EXERCISE GOAL: Where the word "have" appears in a line below, copy the whole line.

[Stored entries]
::::::::
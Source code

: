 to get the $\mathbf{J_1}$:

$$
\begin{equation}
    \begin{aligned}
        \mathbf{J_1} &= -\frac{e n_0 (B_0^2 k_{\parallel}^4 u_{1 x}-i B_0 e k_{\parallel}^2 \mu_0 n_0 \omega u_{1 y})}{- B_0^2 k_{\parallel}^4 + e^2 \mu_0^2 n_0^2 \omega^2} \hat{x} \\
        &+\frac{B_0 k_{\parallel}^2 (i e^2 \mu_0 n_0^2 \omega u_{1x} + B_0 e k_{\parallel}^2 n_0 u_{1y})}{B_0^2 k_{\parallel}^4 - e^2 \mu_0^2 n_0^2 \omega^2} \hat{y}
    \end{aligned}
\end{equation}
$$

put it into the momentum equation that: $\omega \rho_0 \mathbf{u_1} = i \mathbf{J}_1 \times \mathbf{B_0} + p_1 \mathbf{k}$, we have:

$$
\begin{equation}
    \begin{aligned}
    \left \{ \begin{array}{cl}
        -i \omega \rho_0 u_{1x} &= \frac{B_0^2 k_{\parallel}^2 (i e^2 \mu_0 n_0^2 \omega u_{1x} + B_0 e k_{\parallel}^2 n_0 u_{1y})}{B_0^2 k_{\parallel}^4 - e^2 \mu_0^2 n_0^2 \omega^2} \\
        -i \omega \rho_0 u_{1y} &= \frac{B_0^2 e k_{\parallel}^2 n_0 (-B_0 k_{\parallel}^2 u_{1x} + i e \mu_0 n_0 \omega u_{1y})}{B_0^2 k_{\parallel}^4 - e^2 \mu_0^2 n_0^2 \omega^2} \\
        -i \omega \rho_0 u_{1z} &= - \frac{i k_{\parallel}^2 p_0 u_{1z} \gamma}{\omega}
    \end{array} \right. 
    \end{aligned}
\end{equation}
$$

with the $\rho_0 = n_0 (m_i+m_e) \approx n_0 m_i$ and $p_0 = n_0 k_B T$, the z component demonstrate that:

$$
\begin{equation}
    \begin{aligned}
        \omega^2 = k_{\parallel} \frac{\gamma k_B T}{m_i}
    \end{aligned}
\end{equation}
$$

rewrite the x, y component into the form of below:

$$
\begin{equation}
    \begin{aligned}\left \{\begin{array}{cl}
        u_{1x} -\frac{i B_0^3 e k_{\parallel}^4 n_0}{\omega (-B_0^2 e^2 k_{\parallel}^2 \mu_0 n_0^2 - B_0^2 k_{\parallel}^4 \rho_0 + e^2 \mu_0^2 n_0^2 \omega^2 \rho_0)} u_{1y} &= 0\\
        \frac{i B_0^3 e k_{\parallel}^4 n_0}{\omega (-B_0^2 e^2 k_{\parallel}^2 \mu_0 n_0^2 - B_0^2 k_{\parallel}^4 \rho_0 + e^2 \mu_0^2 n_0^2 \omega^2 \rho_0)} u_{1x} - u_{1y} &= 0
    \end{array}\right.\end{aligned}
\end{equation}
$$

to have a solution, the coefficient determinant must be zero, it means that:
::::::::
EXERCISE RESULT:
put it into the momentum equation that: $\omega \rho_0 \mathbf{u_1} = i \mathbf{J}_1 \times \mathbf{B_0} + p_1 \mathbf{k}$, we have:
to have a solution, the coefficient determinant must be zero, it means that:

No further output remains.